Randomly drop units (along with their connections) from the neural network during training. If a unit is retained with probability p during training, the outgoing weights of that unit are multiplied by p at test time.
From the view of co-adaption
- Co-adaption: During training, units may change in a way that they fix up the mistakes of the other units.
- Dropout makes each hidden unit more robust and drives it towards creating useful features on its own without relying on other hidden units to correct its mistakes
From the view of model assemble
Training a neural network with dropout can be seen as training a collection of 2^n thinned networks with extensive weight sharing, where each thinned network gets trained very rarely, if at all. (n is the number of neurons in a network)
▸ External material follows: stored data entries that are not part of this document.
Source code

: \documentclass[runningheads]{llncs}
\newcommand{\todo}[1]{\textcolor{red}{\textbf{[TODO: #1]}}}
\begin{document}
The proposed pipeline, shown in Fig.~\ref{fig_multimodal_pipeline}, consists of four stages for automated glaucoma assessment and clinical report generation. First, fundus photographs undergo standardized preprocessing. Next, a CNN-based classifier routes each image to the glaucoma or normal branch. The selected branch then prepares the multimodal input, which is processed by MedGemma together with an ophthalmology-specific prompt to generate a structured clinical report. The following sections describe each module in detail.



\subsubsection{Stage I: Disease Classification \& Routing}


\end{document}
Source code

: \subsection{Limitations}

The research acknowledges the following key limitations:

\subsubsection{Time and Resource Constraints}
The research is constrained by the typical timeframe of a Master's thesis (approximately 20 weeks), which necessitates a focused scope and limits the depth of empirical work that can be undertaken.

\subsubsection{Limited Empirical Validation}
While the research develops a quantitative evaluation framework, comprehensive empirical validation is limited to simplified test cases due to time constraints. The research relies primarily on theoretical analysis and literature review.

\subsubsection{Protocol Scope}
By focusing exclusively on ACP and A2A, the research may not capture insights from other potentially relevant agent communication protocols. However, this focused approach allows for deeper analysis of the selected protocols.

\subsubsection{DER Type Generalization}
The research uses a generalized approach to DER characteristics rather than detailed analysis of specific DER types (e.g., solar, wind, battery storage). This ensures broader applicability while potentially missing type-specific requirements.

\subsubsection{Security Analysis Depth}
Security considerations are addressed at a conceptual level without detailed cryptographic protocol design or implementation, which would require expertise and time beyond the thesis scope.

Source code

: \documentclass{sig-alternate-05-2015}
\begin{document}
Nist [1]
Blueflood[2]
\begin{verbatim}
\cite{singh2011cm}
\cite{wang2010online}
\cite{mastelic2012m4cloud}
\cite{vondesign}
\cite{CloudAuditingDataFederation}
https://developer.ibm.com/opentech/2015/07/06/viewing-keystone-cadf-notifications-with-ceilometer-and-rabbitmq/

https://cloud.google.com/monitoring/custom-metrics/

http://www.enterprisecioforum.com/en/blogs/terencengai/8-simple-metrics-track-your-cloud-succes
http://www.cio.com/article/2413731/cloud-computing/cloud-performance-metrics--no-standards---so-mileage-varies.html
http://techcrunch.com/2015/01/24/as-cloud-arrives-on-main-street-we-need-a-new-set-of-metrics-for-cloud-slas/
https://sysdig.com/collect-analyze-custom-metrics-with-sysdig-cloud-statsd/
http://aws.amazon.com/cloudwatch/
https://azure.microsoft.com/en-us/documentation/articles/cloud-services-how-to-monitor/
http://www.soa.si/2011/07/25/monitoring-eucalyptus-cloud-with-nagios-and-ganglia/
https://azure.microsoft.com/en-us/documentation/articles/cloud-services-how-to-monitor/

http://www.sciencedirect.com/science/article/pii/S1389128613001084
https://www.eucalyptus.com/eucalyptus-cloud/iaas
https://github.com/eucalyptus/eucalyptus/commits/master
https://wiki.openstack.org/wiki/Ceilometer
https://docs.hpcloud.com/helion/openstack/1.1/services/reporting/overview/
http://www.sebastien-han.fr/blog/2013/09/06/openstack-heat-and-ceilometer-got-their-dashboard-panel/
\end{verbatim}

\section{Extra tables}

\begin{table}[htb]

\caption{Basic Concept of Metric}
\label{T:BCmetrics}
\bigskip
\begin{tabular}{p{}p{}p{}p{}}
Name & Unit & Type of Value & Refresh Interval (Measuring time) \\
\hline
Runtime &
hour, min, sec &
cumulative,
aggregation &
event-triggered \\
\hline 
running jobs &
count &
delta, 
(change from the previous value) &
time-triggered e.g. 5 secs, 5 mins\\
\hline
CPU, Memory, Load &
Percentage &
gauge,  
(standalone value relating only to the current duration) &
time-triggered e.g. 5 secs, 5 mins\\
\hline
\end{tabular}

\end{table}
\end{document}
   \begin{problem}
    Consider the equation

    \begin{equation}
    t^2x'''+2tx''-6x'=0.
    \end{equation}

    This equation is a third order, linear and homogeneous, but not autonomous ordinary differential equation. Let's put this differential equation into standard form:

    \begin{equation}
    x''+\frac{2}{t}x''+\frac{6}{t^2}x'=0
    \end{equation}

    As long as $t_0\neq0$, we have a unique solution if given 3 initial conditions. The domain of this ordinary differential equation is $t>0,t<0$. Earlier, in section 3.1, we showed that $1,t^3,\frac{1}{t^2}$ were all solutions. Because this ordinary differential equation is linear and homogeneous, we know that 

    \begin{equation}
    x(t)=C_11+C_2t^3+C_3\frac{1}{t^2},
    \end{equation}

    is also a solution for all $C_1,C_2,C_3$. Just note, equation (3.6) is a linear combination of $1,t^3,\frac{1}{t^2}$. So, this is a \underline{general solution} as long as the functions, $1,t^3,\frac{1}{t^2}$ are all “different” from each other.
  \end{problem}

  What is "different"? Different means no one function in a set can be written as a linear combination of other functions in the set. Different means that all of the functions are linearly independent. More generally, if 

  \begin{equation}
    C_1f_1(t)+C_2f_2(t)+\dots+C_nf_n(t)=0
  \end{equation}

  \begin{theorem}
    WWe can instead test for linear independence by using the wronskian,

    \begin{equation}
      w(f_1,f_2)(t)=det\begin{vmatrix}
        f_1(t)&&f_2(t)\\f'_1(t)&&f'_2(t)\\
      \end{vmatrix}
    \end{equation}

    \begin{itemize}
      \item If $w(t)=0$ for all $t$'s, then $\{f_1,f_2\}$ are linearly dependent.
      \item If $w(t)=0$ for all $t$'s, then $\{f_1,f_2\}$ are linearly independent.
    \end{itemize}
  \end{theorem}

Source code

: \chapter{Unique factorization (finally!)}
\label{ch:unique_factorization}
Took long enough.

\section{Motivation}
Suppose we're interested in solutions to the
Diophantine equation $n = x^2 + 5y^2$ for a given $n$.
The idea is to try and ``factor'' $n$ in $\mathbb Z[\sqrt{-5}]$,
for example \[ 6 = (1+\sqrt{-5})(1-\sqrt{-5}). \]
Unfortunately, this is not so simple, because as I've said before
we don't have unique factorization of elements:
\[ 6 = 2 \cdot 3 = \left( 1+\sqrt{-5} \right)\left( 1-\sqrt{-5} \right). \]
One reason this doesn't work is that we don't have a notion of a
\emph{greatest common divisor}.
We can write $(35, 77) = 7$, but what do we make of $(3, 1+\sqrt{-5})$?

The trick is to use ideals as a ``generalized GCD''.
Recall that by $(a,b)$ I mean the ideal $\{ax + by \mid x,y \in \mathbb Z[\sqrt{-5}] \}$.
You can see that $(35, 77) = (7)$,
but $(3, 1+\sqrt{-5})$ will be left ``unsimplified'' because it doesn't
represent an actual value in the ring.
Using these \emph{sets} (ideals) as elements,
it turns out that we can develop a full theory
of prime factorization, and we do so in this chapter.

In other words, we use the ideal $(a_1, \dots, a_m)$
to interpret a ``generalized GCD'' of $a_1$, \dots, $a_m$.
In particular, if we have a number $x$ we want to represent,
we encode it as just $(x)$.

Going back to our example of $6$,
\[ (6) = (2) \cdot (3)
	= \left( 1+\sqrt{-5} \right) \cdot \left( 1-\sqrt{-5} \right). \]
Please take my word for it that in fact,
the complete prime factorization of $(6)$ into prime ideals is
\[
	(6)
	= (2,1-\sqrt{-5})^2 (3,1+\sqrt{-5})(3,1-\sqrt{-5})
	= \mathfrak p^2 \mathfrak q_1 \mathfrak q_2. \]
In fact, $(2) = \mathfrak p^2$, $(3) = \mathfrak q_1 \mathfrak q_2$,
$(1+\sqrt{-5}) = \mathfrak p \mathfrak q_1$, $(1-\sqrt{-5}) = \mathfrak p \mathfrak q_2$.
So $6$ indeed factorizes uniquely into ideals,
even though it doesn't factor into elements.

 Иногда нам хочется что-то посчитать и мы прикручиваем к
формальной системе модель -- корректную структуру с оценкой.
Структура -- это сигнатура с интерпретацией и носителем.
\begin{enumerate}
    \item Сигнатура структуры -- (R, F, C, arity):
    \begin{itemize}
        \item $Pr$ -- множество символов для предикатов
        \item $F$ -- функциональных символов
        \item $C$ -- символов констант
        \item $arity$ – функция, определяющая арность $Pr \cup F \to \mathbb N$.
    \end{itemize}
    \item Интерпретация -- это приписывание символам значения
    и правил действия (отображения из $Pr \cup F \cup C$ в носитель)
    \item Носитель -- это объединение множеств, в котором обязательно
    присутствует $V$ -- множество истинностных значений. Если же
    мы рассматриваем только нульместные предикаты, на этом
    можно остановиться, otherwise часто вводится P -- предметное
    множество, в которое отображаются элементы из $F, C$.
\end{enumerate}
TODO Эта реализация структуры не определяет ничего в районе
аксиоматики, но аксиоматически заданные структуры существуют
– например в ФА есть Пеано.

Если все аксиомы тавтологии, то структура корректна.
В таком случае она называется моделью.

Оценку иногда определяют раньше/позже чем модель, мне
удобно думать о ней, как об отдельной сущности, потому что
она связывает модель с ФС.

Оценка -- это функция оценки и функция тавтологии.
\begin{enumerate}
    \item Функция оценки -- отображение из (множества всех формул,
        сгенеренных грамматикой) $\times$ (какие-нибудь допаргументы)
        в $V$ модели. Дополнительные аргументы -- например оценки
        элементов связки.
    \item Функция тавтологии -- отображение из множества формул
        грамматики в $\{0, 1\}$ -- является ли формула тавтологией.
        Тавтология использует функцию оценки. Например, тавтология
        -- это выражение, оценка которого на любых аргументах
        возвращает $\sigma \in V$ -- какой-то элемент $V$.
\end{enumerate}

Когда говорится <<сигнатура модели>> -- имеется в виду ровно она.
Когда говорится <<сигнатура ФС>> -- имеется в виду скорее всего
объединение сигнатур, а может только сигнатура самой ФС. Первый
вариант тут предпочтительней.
Each iteration sample a random ‘thinned’ network and train it using this batch of data.
When testing, all these networks' predictions are averaged by multiplying activations of each unit by p.
An interesting and intuitive way to explain why Dropout work
Ten conspiracies each involving five people is probably a better way to create havoc than one big conspiracy that requires fifty people to all play their parts correctly
Why does dropout work?
- It avoids co-adaption
- It's a kind of model assemble
Srivastava, Nitish, et al. "Dropout: a simple way to prevent neural networks from overfitting." Journal of Machine Learning Research 15.1 (2014): 1929-1958.